Data records:
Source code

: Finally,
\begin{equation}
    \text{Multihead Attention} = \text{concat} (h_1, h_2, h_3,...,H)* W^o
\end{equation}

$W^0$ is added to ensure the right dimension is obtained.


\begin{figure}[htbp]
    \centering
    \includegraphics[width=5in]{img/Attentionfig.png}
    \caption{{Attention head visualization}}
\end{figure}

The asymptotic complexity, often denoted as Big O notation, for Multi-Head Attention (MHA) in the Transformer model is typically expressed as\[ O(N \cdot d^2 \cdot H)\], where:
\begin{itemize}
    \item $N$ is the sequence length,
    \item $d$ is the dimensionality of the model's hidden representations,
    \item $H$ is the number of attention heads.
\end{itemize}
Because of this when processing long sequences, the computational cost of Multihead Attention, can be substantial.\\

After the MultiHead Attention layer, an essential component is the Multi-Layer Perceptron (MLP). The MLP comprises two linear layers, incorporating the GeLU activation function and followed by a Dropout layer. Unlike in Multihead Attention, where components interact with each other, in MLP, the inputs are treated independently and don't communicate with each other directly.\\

...

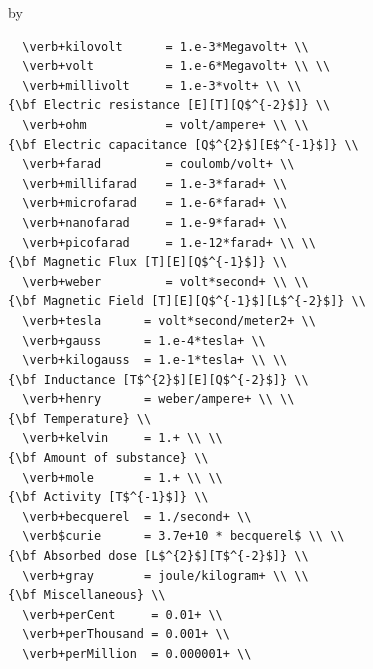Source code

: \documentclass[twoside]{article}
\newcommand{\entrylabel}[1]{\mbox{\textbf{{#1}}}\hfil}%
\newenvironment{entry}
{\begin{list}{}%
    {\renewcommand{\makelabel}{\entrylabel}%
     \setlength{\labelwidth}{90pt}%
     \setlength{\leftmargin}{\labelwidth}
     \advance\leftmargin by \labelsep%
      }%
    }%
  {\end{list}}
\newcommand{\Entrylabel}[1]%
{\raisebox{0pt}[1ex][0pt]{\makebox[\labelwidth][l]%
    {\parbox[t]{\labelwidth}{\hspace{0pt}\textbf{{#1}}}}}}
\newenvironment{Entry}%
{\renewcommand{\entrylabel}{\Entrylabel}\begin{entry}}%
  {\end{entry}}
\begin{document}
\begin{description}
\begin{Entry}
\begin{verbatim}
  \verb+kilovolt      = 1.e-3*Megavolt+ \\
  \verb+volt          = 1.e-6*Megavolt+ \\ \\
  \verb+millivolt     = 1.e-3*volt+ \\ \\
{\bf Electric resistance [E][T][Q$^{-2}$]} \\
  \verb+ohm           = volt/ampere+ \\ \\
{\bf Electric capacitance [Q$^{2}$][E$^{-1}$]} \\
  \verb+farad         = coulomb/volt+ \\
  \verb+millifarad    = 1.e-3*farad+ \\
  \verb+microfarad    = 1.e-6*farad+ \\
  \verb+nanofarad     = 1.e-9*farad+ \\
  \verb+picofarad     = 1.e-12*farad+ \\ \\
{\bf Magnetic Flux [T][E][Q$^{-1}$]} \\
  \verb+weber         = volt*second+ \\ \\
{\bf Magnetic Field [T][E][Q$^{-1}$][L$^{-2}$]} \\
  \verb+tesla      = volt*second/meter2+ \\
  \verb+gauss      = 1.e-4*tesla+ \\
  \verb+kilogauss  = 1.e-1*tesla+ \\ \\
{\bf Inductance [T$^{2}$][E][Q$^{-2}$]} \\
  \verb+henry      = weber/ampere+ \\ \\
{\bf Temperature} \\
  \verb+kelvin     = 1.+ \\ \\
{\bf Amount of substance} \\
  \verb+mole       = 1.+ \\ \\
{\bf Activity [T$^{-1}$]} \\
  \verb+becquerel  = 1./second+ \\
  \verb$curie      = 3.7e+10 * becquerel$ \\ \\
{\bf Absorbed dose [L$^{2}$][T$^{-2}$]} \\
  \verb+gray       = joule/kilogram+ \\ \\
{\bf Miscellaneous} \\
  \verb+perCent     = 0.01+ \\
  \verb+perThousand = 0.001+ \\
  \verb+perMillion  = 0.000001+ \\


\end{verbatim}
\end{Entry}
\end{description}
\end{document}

Brief: Using the data above, return every line that contains the string "setlength".

Result of the exercise:
     \setlength{\labelwidth}{90pt}%
     \setlength{\leftmargin}{\labelwidth}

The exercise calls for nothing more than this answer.